Now the question arises for the Defense, and above all, for conducting the defense: When did the individual client enter the sphere in which it was known that the aims were to be attained by war, aims which so far he had considered legitimate and unimpeachable, that is, aims which according to his previous assumption, were not to be pursued by recourse to war? Had the Defendant Ribbentrop already entered the circle of conspirators when in 1932 he contacted Party circles? Was he, as Ambassador in London, already “in the know” and thereby a party to the conspiracy; or did he only realize, at the time of the Hossbach document, that the political aims of the Party were to be materialized through war? Or when?

The Defense must be aware of the danger that the defendant will be accused by the Prosecution that he joined the conspiracy the very earliest moment he came in contact with the Party and its aims. In this connection I can refer to the words just spoken by Sir David who said that the foundation of the conspiracy was laid in 1921. I ask—or rather—is it my task or my duty to prove through witnesses that my client, for instance, up to 1939 was striving for peaceful relations in order to refute that he then already planned or prepared wars or took a decisive part in these plans and preparations?

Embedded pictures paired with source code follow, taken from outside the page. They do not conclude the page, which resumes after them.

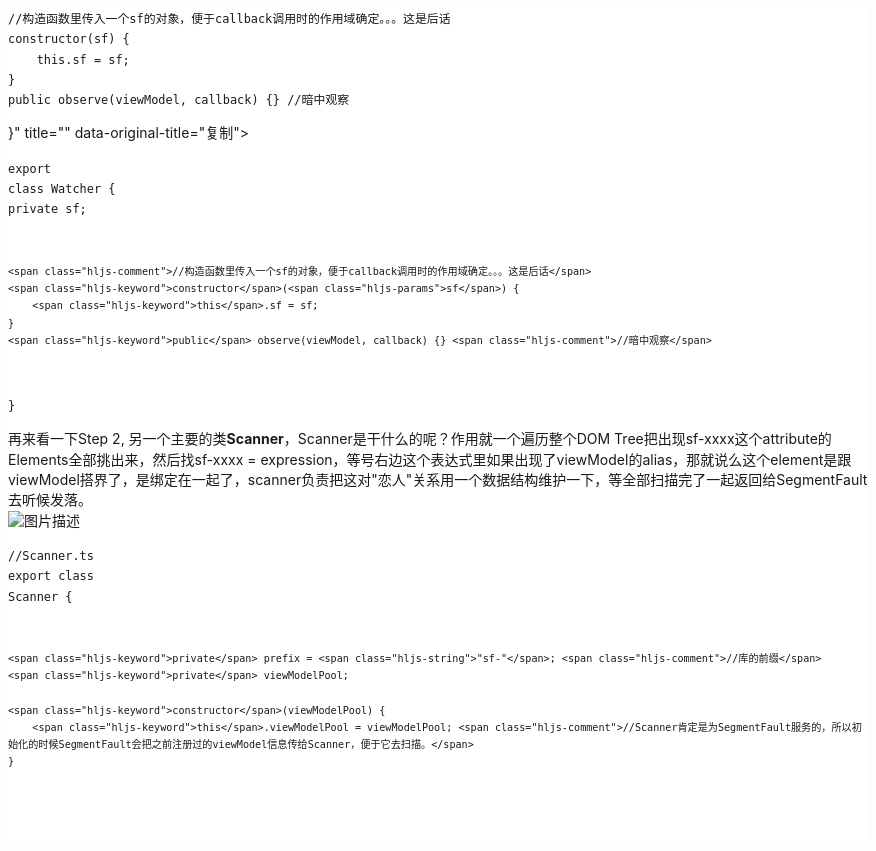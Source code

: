     //构造函数里传入一个sf的对象，便于callback调用时的作用域确定。。。这是后话
    constructor(sf) {
        this.sf = sf;
    }
    public observe(viewModel, callback) {} //暗中观察
}" title="" data-original-title="复制"></span>
      <span type="button" class="saveToNote code-tool" data-toggle="tooltip" data-placement="top" title="" data-original-title="放进笔记"></span>
      </div>
      </div><pre class="hljs typescript"><code><span class="hljs-keyword">export</span> <span class="hljs-keyword">class</span> Watcher {
    <span class="hljs-keyword">private</span> sf;
    
    <span class="hljs-comment">//构造函数里传入一个sf的对象，便于callback调用时的作用域确定。。。这是后话</span>
    <span class="hljs-keyword">constructor</span>(<span class="hljs-params">sf</span>) {
        <span class="hljs-keyword">this</span>.sf = sf;
    }
    <span class="hljs-keyword">public</span> observe(viewModel, callback) {} <span class="hljs-comment">//暗中观察</span>
}</code></pre>
<p>再来看一下Step 2, 另一个主要的类<strong>Scanner</strong>，Scanner是干什么的呢？作用就一个遍历整个DOM Tree把出现sf-xxxx这个attribute的Elements全部挑出来，然后找sf-xxxx = expression，等号右边这个表达式里如果出现了viewModel的alias，那就说么这个element是跟viewModel搭界了，是绑定在一起了，scanner负责把这对"恋人"关系用一个数据结构维护一下，等全部扫描完了一起返回给SegmentFault去听候发落。<br><span class="img-wrap"><img data-src="/img/bVTg9i?w=1604&amp;h=1108" src="https://static.alili.tech/img/bVTg9i?w=1604&amp;h=1108" alt="图片描述" title="图片描述" style="cursor: pointer; display: inline;"></span></p>
<div class="widget-codetool" style="display:none;">
      <div class="widget-codetool--inner">
      <span class="selectCode code-tool" data-toggle="tooltip" data-placement="top" title="" data-original-title="全选"></span>
      <span type="button" class="copyCode code-tool" data-toggle="tooltip" data-placement="top" data-clipboard-text="//Scanner.ts
export class Scanner {

    private prefix = &quot;sf-&quot;; //库的前缀
    private viewModelPool;
    
    constructor(viewModelPool) {
        this.viewModelPool = viewModelPool; //Scanner肯定是为SegmentFault服务的，所以初始化的时候SegmentFault会把之前注册过的viewModel信息传给Scanner，便于它去扫描。
    }
    
    public scanBindDOM():object {} //找出attribute里带sf-，且等号右边表达式里含有viewModel的alias的Element，并返回一个view与viewModel的map

}" title="" data-original-title="复制"></span>
      <span type="button" class="saveToNote code-tool" data-toggle="tooltip" data-placement="top" title="" data-original-title="放进笔记"></span>
      </div>
      </div><pre class="hljs kotlin"><code><span class="hljs-comment">//Scanner.ts</span>
export <span class="hljs-class"><span class="hljs-keyword">class</span> <span class="hljs-title">Scanner</span> </span>{

    <span class="hljs-keyword">private</span> prefix = <span class="hljs-string">"sf-"</span>; <span class="hljs-comment">//库的前缀</span>
    <span class="hljs-keyword">private</span> viewModelPool;
    
    <span class="hljs-keyword">constructor</span>(viewModelPool) {
        <span class="hljs-keyword">this</span>.viewModelPool = viewModelPool; <span class="hljs-comment">//Scanner肯定是为SegmentFault服务的，所以初始化的时候SegmentFault会把之前注册过的viewModel信息传给Scanner，便于它去扫描。</span>
    }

From this point of view, I ask the Tribunal to weigh the applications for the witnesses and subjects of evidence as set forth in my brief. Furthermore, I expressly maintain that this discussion has not clarified the question: When does the conspiracy start?

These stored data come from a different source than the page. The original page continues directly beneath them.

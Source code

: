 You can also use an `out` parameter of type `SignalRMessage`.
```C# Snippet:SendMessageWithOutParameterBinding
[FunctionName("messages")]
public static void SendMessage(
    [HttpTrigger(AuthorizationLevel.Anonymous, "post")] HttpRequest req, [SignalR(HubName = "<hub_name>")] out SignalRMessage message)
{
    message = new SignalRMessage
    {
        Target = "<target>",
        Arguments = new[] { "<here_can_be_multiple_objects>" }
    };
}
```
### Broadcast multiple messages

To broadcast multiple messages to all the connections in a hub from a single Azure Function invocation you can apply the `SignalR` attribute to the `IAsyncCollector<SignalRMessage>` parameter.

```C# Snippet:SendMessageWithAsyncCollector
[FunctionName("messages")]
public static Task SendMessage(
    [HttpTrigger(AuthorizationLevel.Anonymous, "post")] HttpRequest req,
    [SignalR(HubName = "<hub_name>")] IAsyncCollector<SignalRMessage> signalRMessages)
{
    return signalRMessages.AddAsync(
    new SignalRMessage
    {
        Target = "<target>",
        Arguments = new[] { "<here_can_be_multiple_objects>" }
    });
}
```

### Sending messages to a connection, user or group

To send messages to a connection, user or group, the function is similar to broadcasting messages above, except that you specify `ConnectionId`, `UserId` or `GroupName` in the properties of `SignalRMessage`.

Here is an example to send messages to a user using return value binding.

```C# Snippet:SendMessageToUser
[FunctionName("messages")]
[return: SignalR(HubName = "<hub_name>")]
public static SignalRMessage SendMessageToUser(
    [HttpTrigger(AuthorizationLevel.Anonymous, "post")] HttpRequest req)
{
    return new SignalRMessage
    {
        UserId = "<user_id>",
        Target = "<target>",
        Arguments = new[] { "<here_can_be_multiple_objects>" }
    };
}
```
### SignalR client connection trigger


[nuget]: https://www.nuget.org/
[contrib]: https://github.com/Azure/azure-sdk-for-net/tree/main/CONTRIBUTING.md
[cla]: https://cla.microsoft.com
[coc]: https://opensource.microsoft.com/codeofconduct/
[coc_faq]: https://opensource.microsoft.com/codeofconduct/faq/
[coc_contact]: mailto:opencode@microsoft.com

SIR DAVID MAXWELL-FYFE: My Lord, I don’t want to repeat any general argument. My desire is that Dr. Horn should know what case Ribbentrop has to meet, and I have already stated that, but I want to make it quite clear.

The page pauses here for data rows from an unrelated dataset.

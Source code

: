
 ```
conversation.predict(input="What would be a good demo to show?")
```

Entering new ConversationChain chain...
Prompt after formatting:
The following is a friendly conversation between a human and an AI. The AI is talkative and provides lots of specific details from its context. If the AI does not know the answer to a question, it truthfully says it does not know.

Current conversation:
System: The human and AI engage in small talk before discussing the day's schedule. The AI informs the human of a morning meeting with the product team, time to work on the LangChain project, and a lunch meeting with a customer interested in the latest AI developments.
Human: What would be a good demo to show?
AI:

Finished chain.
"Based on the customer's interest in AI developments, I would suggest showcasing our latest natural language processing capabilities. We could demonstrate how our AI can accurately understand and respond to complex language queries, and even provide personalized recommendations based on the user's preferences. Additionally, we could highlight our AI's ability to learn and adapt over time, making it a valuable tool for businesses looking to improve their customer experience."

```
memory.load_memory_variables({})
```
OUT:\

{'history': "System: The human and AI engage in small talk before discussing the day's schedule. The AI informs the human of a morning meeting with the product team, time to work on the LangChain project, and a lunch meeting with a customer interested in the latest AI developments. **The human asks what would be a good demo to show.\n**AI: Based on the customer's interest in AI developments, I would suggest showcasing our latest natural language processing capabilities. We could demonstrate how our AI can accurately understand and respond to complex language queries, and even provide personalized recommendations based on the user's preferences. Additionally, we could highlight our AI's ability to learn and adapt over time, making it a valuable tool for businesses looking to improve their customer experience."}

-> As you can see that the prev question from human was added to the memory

According to the entry in Das Archiv Ribbentrop entered the service of the Nazi Party in 1930, and between 1930 and January 1933 was one of the instruments and vehicles by which the accession of the Nazi Party to power took place. That semi-official publication says that some meetings between Hitler and Von Papen and the Nazis and representatives of President Von Hindenburg took place in his house at Berlin-Dahlem. That is the first point. It is quite clear and it is all set out in the transcript.

The second stage is that he held certain offices between 1934 and 1936 that show that he was an important and rising Nazi politician and negotiator in the realm of foreign affairs. In 1936 he justified the action of Germany in breaking the Versailles Treaty. The defendant justified it before the League of Nations. Therefore, he has to meet that point.

In the same year he negotiated the Anticomintern Pact. He has to explain that.

From that time onwards, there are a succession of German documents, all referred to in the transcript for the 8th and 9th of January, which show exactly the part this defendant played in 10 sets of aggression against 10 separate countries.

I respectfully submit to the Tribunal that that is a perfectly clear case which this defendant has to meet. There is no doubt about it at all.